Jump to: navigation, search

This Wiki page is a part of SEE-GRID Gridification Guide. It is contributed by Belgrade University Computer Centre.

Contents

Introduction

The following scripts are used for installation, validation and removal of VIVE application. Consider them as exemplary scripts, which you can change or modify according to your needs and requirements of your application. All scripts given below assume a full CE name as argument:

site_VIVE_install grid01.rcub.bg.ac.yu:2119/jobmanager-pbs-seegrid

Installation procedures are made using the ESM (Experimental Software Manager) user class. Details on the instructions of usage, benefits of using the ESM user class and general problems and issues regarding software management can be found in Software Installation Management Guide.

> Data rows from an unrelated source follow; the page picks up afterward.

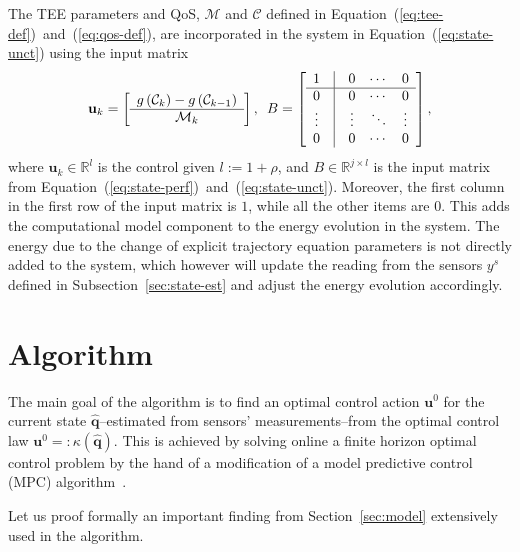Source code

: \documentclass[letterpaper,10pt,conference]{ieeeconf}
\begin{document}
The TEE parameters and QoS, $\mathcal{M}$ and $\mathcal{C}$ defined in Equation~(\ref{eq:tee-def})~and~(\ref{eq:qos-def}), are incorporated in the system in Equation~(\ref{eq:state-unct}) using the input matrix
\begin{equation}
  \mathbf{u}_k=\left[\begin{array}{c}
    g\left(\mathcal{C}_k\right)-g\left(\mathcal{C}_{k-1}\right) \\\hline \mathcal{M}_k
  \end{array}\right],\,\,\,
  B=\left[\begin{array}{ccccccc}
    1 & \vline & 0 & \cdots & 0\\\hline
    0 & \vline & 0 & \cdots & 0\\
    \vdots & \vline & \vdots & \ddots & \vdots\\
    0 & \vline & 0 & \cdots & 0
  \end{array}\right],
\end{equation}
where $\mathbf{u}_k\in\mathbb{R}^l$ is the control given $l:=1+\rho$, and $B\in\mathbb{R}^{j\times l}$ is the input matrix from Equation~(\ref{eq:state-perf})~and~(\ref{eq:state-unct}). Moreover, the first column in the first row of the input matrix is $1$, while all the other items are $0$. This adds the computational model component to the energy evolution in the system. The energy due to the change of explicit trajectory equation parameters is not directly added to the system, which however will update the reading from the sensors $y^s$ defined in Subsection~\ref{sec:state-est} and adjust the energy evolution accordingly.

\section{Algorithm}
\label{sec:algo}

The main goal of the algorithm is to find an optimal control action $\mathbf{u}^0$ for the current state $\hat{\mathbf{q}}$--estimated from sensors' measurements--from the optimal control law $\mathbf{u}^0=:\kappa(\hat{\mathbf{q}})$. This is achieved by solving online a finite horizon optimal control problem by the hand of a modification of a model predictive control (MPC) algorithm~\cite{rawlings2017model}.

Let us proof formally an important finding from Section~\ref{sec:model} extensively used in the algorithm.

\end{document}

Proxy Certificate Creation

First thing that you need to do is create proxy certificate by logging in as an ESM user. Example for SEEGRID VO:

$voms-proxy-init -voms seegrid:/seegrid/Role=sgmadmin

Installation

The script site_VIVE_install dynamically creates JDL and submits the installation job using CE given on invocation as a parameter, thus avoiding "edg-job-submit -r" .brokerinfo problem:

#!/bin/bash

#args: CE
echo VIVE install Startup $*

CE=$1
VER=`cat /storage/VIVE/programs/version_VIVE`

# do not use "edg-job-submit -r" because of ./BrokerInfo

cat > site_VIVE_install_tmp.jdl <<EOF
 Executable = "/opt/lcg/bin/lcg-ManageSoftware";
 InputSandbox = {"/storage/VIVE/programs/install_sw"};
 OutputSandbox={"out", "err"};
 StdOutput="out";
 StdError="err";
 Requirements = other.GlueCEUniqueID == "$CE" \
   && !Member("VO-seegrid-vive-$VER",other.GlueHostApplicationSoftwareRunTimeEnvironment) \
   && !Member("VO-seegrid-vive-$VER-to-be-validated",other.GlueHostApplicationSoftwareRunTimeEnvironment) \
   && !Member("VO-seegrid-vive-$VER-processing-validate",other.GlueHostApplicationSoftwareRunTimeEnvironment) \
   && !Member("VO-seegrid-vive-$VER-processing-install",other.GlueHostApplicationSoftwareRunTimeEnvironment) \
   && !Member("VO-seegrid-vive-$VER-aborted-validate",other.GlueHostApplicationSoftwareRunTimeEnvironment) \
   && !Member("VO-seegrid-vive-$VER-aborted-install",other.GlueHostApplicationSoftwareRunTimeEnvironment);
 Arguments = "--install --vo seegrid --tag vive-$VER --notify Branko.Marovic@rcub.bg.ac.yu";
 VirtualOrganisation="seegrid";
 RetryCount=0;
EOF

edg-job-list-match site_VIVE_install_tmp.jdl
edg-job-submit -o /storage/VIVE/programs/INST-`echo "$CE" | sed 's/\//_/'` site_VIVE_install_tmp.jdl

#cat site_VIVE_install_tmp.jdl
rm -f site_VIVE_install_tmp.jdl

install_sw script checks VO_SEEGRID_SW_DIR to verify that the site provides a shared file system and validates the required permissions. It also removes previously created junk by uninstallation process, and previous installation attempts. However, it also destroys valid old software installations:

#!/bin/bash
#required
#  voms-proxy-init -voms seegrid:/seegrid/Role=sgmadmin
#check tags with
#  lcg-infosites --vo seegrid tag
#  lcg-info --vo seegrid --list-ce --attrs Tag --query 'Tag=*VO-seegrid-vive*'
#  lcg-ManageVOTag -host <Target-CE> -vo seegrid --list
#manage with
#  yes yes | lcg-ManageVOTag -vo seegrid --remove -tag VO-seegrid-vive-0.4.3-aborted-validate -host Target-CE

export VER=0.4.3

echo "############ starting install_sw $VER ############"
echo "Running on: $HOSTNAME(`hostname -i`) as `whoami`"
echo Belonging to CE: `$EDG_LOCATION/bin/edg-brokerinfo getCE`

if [ x$VO_SEEGRID_SW_DIR = 'x' ]; then #failure?
   echo "VO_SEEGRID_SW_DIR is not set in the environment"
   echo "############ ending install_sw $VER returning 1 ############"
   exit 1
fi

if [ $VO_SEEGRID_SW_DIR = '.' ]; then #failure?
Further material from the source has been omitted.